## Work order
Where a line holds the word "view", copy it from the records.

## Exercise data
-----
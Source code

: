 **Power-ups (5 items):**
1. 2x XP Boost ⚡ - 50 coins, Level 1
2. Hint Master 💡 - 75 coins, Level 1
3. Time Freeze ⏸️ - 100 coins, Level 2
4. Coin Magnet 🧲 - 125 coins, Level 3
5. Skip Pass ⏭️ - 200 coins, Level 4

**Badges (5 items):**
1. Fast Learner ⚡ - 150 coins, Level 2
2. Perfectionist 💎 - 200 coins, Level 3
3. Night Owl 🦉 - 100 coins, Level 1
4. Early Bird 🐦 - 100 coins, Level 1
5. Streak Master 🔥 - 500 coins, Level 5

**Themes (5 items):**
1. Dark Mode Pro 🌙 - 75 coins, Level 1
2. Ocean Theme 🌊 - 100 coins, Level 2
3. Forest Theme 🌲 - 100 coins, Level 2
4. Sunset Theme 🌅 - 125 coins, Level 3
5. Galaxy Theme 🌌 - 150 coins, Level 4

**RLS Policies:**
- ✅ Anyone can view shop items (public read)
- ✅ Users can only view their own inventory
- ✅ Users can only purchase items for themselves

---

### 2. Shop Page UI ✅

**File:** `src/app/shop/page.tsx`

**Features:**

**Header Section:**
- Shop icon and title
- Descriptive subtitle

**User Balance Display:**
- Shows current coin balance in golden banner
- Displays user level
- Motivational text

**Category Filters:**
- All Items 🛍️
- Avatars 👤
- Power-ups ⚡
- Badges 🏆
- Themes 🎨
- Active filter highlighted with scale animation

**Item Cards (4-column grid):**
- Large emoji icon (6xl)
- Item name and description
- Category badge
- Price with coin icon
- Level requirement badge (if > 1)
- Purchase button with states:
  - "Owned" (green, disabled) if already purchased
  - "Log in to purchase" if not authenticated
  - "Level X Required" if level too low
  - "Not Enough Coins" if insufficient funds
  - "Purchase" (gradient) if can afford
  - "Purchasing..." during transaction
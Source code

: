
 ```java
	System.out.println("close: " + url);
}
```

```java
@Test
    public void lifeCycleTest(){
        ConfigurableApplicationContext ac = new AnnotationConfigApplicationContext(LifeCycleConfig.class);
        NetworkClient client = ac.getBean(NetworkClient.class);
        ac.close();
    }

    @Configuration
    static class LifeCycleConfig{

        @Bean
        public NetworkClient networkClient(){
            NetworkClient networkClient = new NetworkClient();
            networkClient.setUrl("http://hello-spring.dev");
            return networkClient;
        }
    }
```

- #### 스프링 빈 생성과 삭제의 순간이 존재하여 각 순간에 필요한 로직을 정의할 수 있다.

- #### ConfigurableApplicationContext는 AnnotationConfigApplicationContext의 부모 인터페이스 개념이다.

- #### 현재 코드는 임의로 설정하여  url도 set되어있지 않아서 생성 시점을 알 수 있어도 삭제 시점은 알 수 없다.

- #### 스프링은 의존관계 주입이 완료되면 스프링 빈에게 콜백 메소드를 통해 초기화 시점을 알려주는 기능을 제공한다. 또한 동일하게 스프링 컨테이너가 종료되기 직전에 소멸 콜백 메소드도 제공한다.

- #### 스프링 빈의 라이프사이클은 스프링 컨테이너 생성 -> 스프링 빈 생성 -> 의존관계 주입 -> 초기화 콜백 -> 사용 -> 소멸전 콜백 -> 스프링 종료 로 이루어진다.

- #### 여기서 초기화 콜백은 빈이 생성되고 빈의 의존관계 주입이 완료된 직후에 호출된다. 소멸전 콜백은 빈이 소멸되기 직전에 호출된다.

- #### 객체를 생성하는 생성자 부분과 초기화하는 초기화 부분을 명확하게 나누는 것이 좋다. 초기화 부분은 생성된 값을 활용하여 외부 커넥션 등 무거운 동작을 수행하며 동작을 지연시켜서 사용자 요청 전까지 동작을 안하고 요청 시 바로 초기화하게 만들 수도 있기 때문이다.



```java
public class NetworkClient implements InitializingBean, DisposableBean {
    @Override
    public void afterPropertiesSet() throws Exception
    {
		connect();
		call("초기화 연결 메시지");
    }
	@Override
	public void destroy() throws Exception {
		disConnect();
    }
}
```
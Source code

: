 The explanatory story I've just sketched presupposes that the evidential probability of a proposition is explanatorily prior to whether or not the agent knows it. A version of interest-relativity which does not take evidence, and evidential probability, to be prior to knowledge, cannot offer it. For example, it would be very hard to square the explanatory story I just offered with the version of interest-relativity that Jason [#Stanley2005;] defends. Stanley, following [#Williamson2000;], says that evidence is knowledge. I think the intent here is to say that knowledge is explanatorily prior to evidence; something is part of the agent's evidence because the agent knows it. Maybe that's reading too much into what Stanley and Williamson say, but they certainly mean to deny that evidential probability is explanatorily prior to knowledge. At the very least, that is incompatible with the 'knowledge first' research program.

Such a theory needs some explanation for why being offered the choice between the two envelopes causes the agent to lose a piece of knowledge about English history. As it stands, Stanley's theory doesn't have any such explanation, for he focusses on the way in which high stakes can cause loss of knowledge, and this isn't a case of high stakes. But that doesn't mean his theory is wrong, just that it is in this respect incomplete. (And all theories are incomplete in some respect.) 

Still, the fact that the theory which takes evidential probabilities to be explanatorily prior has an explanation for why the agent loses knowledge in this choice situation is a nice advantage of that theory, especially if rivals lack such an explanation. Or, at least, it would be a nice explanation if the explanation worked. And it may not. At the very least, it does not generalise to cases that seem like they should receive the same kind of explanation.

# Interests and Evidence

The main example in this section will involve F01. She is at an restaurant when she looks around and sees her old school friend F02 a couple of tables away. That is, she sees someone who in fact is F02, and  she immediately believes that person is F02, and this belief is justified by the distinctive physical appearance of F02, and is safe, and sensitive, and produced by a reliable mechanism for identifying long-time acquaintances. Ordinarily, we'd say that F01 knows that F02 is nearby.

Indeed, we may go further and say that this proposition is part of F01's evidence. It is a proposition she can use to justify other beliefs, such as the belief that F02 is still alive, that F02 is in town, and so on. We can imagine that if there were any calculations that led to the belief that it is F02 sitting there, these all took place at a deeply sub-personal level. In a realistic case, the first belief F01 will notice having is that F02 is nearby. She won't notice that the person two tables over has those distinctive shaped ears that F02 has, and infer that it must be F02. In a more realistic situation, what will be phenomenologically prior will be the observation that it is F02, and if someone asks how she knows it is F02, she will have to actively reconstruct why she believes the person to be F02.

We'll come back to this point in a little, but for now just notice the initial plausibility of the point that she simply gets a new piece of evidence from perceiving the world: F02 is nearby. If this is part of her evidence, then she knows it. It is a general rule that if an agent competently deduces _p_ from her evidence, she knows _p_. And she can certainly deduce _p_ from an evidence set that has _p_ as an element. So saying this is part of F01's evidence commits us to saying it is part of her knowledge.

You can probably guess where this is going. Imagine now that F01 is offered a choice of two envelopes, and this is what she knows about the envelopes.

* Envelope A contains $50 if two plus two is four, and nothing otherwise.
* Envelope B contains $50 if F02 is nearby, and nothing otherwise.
-----
## Answer below
- ✅ Anyone can view shop items (public read)
- ✅ Users can only view their own inventory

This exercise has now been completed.